We can reconnect these analyses of distracting thoughts and sexual projection to the concept of the intentional arc. As the previous section elaborated, sexual experience is affected by future plans, past experiences, and a variety of other things that the concept of intentional arc captures. Recurring thoughts also feed into this intentional arc; their effects may become habitualized and thereby a part of the intentional arc (which consisted partially of habitualized past experiences). This way, such thoughts may subsequently exert their effect on future sexual encounters. The thus reconfigured intentional arc can then make such recurring thoughts more likely, which again feed back into the intentional arc, etc. This downward spiral can also be found in the biopsychological model (Yafi et al. 2016), but lacking phenomenological underpinnings.

Body schema

In the previous subsections, we have found that the intentional arc, thoughts and distraction are able to change a person’s ability to project a sexual situation. This alteration of the ability to project will cause a change in perception, and therefore a change in the background to which a person can respond with his body. In the patient suffering from ED, the projection is changed in such a way that the alteration or loss of sexual perception results in the inadequacy of acquiring or maintaining a penile erection for satisfactory sexual activity. At this point, one could say that if the sexual projection of the patient were to be restored, the erectile function would be restored too. However, this need not be the case. In this subsection, we will enquire into a way in which the ED might persist, even in patients where sexual projection is restored. We will do this by appealing to another concept of Merleau-Ponty, namely, the body schema.

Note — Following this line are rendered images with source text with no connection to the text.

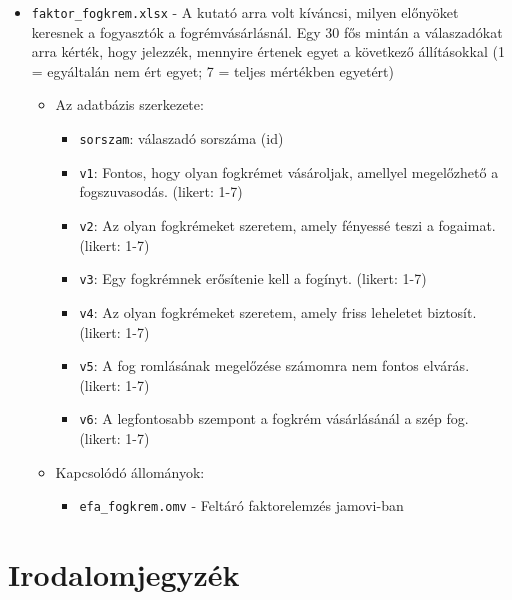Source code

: \documentclass[
  letterpaper,
]{krantz}
\providecommand{\tightlist}{%
  \setlength{\itemsep}{0pt}\setlength{\parskip}{0pt}}\usepackage{longtable,booktabs,array}
\begin{document}
\begin{itemize}
\item
  \texttt{faktor\_fogkrem.xlsx} - A kutató arra volt kíváncsi, milyen
  előnyöket keresnek a fogyasztók a fogrémvásárlásnál. Egy 30 fős mintán
  a válaszadókat arra kérték, hogy jelezzék, mennyire értenek egyet a
  következő állításokkal (1 = egyáltalán nem ért egyet; 7 = teljes
  mértékben egyetért)

  \begin{itemize}
  \item
    Az adatbázis szerkezete:

    \begin{itemize}
    \tightlist
    \item
      \texttt{sorszam}: válaszadó sorszáma (id)
    \item
      \texttt{v1}: Fontos, hogy olyan fogkrémet vásároljak, amellyel
      megelőzhető a fogszuvasodás. (likert: 1-7)
    \item
      \texttt{v2}: Az olyan fogkrémeket szeretem, amely fényessé teszi a
      fogaimat. (likert: 1-7)
    \item
      \texttt{v3}: Egy fogkrémnek erősítenie kell a fogínyt. (likert:
      1-7)
    \item
      \texttt{v4}: Az olyan fogkrémeket szeretem, amely friss leheletet
      biztosít. (likert: 1-7)
    \item
      \texttt{v5}: A fog romlásának megelőzése számomra nem fontos
      elvárás. (likert: 1-7)
    \item
      \texttt{v6}: A legfontosabb szempont a fogkrém vásárlásánál a szép
      fog. (likert: 1-7)
    \end{itemize}
  \item
    Kapcsolódó állományok:

    \begin{itemize}
    \tightlist
    \item
      \texttt{efa\_fogkrem.omv} - Feltáró faktorelemzés jamovi-ban
    \end{itemize}
  \end{itemize}
\end{itemize}

\hypertarget{irodalomjegyzuxe9k}{%
\chapter{Irodalomjegyzék}\label{irodalomjegyzuxe9k}}
\end{document}
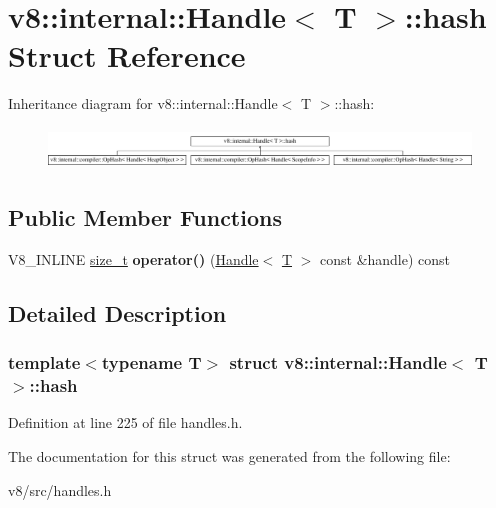\hypertarget{structv8_1_1internal_1_1Handle_1_1hash}{}\section{v8\+:\+:internal\+:\+:Handle$<$ T $>$\+:\+:hash Struct Reference}
\label{structv8_1_1internal_1_1Handle_1_1hash}
Inheritance diagram for v8\+:\+:internal\+:\+:Handle$<$ T $>$\+:\+:hash\+:\begin{figure}[H]
\begin{center}
\leavevmode
\includegraphics[height=1.088435cm]{structv8_1_1internal_1_1Handle_1_1hash}
\end{center}
\end{figure}
\subsection*{Public Member Functions}
\begin{DoxyCompactItemize}
\item 
\mbox{\label{structv8_1_1internal_1_1Handle_1_1hash_aa5dbf8ec4473120e00200e0e93957829}} 
V8\+\_\+\+I\+N\+L\+I\+NE \mbox{\hyperlink{classsize__t}{size\+\_\+t}} {\bfseries operator()} (\mbox{\hyperlink{classv8_1_1internal_1_1Handle}{Handle}}$<$ \mbox{\hyperlink{classv8_1_1internal_1_1torque_1_1T}{T}} $>$ const \&handle) const
\end{DoxyCompactItemize}


\subsection{Detailed Description}
\subsubsection*{template$<$typename T$>$\newline
struct v8\+::internal\+::\+Handle$<$ T $>$\+::hash}



Definition at line 225 of file handles.\+h.



The documentation for this struct was generated from the following file\+:\begin{DoxyCompactItemize}
\item 
v8/src/handles.\+h\end{DoxyCompactItemize}
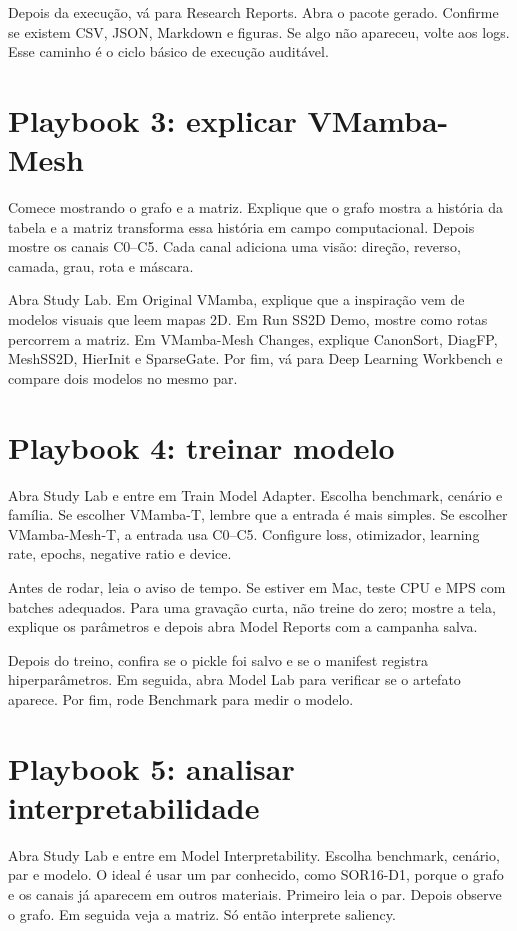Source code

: \documentclass[12pt,oneside]{book}
\begin{document}
Depois da execução, vá para Research Reports. Abra o pacote gerado. Confirme se existem CSV, JSON, Markdown e figuras. Se algo não apareceu, volte aos logs. Esse caminho é o ciclo básico de execução auditável.

\section{Playbook 3: explicar VMamba-Mesh}

Comece mostrando o grafo e a matriz. Explique que o grafo mostra a história da tabela e a matriz transforma essa história em campo computacional. Depois mostre os canais C0--C5. Cada canal adiciona uma visão: direção, reverso, camada, grau, rota e máscara.

Abra Study Lab. Em Original VMamba, explique que a inspiração vem de modelos visuais que leem mapas 2D. Em Run SS2D Demo, mostre como rotas percorrem a matriz. Em VMamba-Mesh Changes, explique CanonSort, DiagFP, MeshSS2D, HierInit e SparseGate. Por fim, vá para Deep Learning Workbench e compare dois modelos no mesmo par.

\section{Playbook 4: treinar modelo}

Abra Study Lab e entre em Train Model Adapter. Escolha benchmark, cenário e família. Se escolher VMamba-T, lembre que a entrada é mais simples. Se escolher VMamba-Mesh-T, a entrada usa C0--C5. Configure loss, otimizador, learning rate, epochs, negative ratio e device.

Antes de rodar, leia o aviso de tempo. Se estiver em Mac, teste CPU e MPS com batches adequados. Para uma gravação curta, não treine do zero; mostre a tela, explique os parâmetros e depois abra Model Reports com a campanha salva.

Depois do treino, confira se o pickle foi salvo e se o manifest registra hiperparâmetros. Em seguida, abra Model Lab para verificar se o artefato aparece. Por fim, rode Benchmark para medir o modelo.

\section{Playbook 5: analisar interpretabilidade}

Abra Study Lab e entre em Model Interpretability. Escolha benchmark, cenário, par e modelo. O ideal é usar um par conhecido, como SOR16-D1, porque o grafo e os canais já aparecem em outros materiais. Primeiro leia o par. Depois observe o grafo. Em seguida veja a matriz. Só então interprete saliency.
\end{document}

The body schema refers to a kind of pre-reflective awareness of both the capacities and the whereabouts of one’s own body (Merleau-Ponty 1962/2012, pp. 100–105). For instance, one knows, in a bodily sense, where one’s arms are, even if one do not consciously think about where they are. Likewise, one knows how to use one’s body to walk or pick up something from a table without having to think about it. The concept of body schema therefore involves a type of self-knowledge or subjectivity, but prior to reflection (Merleau-Ponty, 1962/2012, p. 146). Substantial work has already been done on the body schema and its role in medicine as well as other sciences, perhaps most notably by Shaun Gallagher.Footnote 2

Any alterations in the body schema involve alterations in one’s sense of self, meaning one’s understanding of one’s motor capacities as well as one’s capacities to project situations. For instance, the stick used by the old man becomes a part of his body schema. If he were to fall, his whole body would move in a different way with the stick, because the stick affects the pre-reflectively understood unity of his body. Moreover, it allows him to project situations he was previously incapable of, such as venturing longer or more risky walks. The world thus solicits different types of actions for him.

The body schema can, however, expel body parts too. Although Merleau-Ponty’s treatment of it can no longer be regarded as accurate, the phenomenon of the phantom limb illustrates that the body schema may persist in presenting a body part that’s no longer there (Merleau-Ponty 1962/2012, pp. 82–85 and pp. 100–105). In the patient suffering from anosognosia (e.g. inability to feel an arm that is there), there is a body schema defect in which the body schema has expelled the very arm, even though the arm is still there (Merleau-Ponty 1962/2012, p. 102). In similar ways, we propose that the sexual projection defect of the patient suffering from ED may involve expulsion of the penile erection in the body schema.

The patient suffering from ED has ‘lost’ the workings of his erect penis. We suggest that this loss may be effectuated first by changes in sexual projection, which after a sustained period of time may result in persisting changes in the body schema. The body habitually ‘forgets’ that the penis can achieve an erect state. The body schema thus effectively neglects the working of the penis, as it grows accustomed to having only a flaccid penis. It is easily imaginable that even upon the return of proper sexual projection and sexual immersion, such a habituated body schema may persist—comparable perhaps to the way a phantom limb may persist long after the real limb’s removal. The aetiology of the disorder might therefore shift: while it is initially brought on by distracting thoughts, doubts, anxieties, or simply by past experiences or future expectations which become habituated in the intentional arc, the dysfunction eventually comes to persist in the pre-reflective body schema.

Existential implications

We have explored the relationship between the workings of the penile erection, sexual perception, sexual projection, the intentional arc, distracting thoughts, and the body schema. Alterations within any of these interrelated components affect the way one perceives and comports oneself toward the world. In this section, we consider how the feelings and experiences of such alterations may further contribute to the development of ED. The ‘existential situation’ of the patient suffering from ED may thus affect the course of the disorder itself. This is recognized by the current biopsychosocial model of ED (Yafi et al. 2016), but not on the basis of a phenomenological and existential approach.

We have suggested that certain types of ED can become a persistent problem within the habitual body schema. This meant that sexual projection might return on grounds of changes in the intentional arc, but that ED might nonetheless persist, given that the body schema has unlearned the erectile function of the penis. Therefore, we wish to briefly discuss the existential situation of two types of patients here. First, a patient with a failure of sexual projection (with or without a failure in the body schema). Second, a patient with a failure of the body schema but with a recovered sexual projection.

Projection in the social environment

The severity of the absence of sexual projection is of course, patient-determined. We will consider some general remarks and discuss a few ways in which the failure of sexual projection might alter the patient’s existential situation and his self-understanding.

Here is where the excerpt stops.